(Source texts of formatted documents)
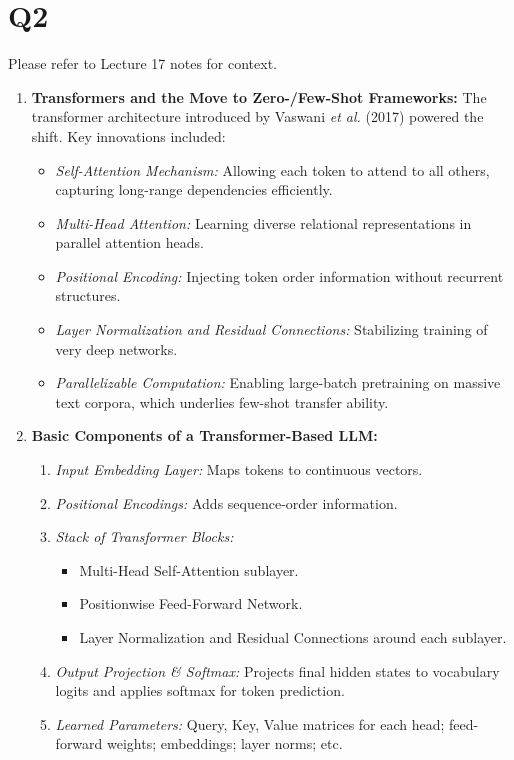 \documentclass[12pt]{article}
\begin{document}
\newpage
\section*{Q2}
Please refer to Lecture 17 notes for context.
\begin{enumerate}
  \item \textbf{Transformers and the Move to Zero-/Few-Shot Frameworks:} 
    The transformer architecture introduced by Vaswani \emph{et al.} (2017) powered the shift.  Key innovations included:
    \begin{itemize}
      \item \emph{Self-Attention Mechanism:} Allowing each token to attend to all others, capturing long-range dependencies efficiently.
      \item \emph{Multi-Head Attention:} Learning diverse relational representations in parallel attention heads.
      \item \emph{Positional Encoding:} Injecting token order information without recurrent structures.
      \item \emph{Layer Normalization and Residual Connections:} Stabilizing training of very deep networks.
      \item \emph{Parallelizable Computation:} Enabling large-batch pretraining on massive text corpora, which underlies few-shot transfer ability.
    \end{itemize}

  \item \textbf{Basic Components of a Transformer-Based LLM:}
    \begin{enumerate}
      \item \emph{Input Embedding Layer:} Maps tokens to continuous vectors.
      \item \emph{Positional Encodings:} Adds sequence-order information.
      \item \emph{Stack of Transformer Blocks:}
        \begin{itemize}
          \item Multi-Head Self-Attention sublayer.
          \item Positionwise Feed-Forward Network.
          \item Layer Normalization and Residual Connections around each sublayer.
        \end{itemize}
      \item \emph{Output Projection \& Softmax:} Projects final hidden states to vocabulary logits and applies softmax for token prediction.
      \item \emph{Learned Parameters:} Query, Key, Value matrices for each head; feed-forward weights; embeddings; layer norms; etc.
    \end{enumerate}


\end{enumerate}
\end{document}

# TASK OBJECTIVE
Line by line, write out the data above exactly, without the pictures.

# RESPONSE BELOW
 \documentclass[12pt]{article}
\begin{document}
\newpage
\section*{Q2}
Please refer to Lecture 17 notes for context.
\begin{enumerate}
  \item \textbf{Transformers and the Move to Zero-/Few-Shot Frameworks:} 
    The transformer architecture introduced by Vaswani \emph{et al.} (2017) powered the shift.  Key innovations included:
    \begin{itemize}
      \item \emph{Self-Attention Mechanism:} Allowing each token to attend to all others, capturing long-range dependencies efficiently.
      \item \emph{Multi-Head Attention:} Learning diverse relational representations in parallel attention heads.
      \item \emph{Positional Encoding:} Injecting token order information without recurrent structures.
      \item \emph{Layer Normalization and Residual Connections:} Stabilizing training of very deep networks.
      \item \emph{Parallelizable Computation:} Enabling large-batch pretraining on massive text corpora, which underlies few-shot transfer ability.
    \end{itemize}

  \item \textbf{Basic Components of a Transformer-Based LLM:}
    \begin{enumerate}
      \item \emph{Input Embedding Layer:} Maps tokens to continuous vectors.
      \item \emph{Positional Encodings:} Adds sequence-order information.
      \item \emph{Stack of Transformer Blocks:}
        \begin{itemize}
          \item Multi-Head Self-Attention sublayer.
          \item Positionwise Feed-Forward Network.
          \item Layer Normalization and Residual Connections around each sublayer.
        \end{itemize}
      \item \emph{Output Projection \& Softmax:} Projects final hidden states to vocabulary logits and applies softmax for token prediction.
      \item \emph{Learned Parameters:} Query, Key, Value matrices for each head; feed-forward weights; embeddings; layer norms; etc.
    \end{enumerate}


\end{enumerate}
\end{document}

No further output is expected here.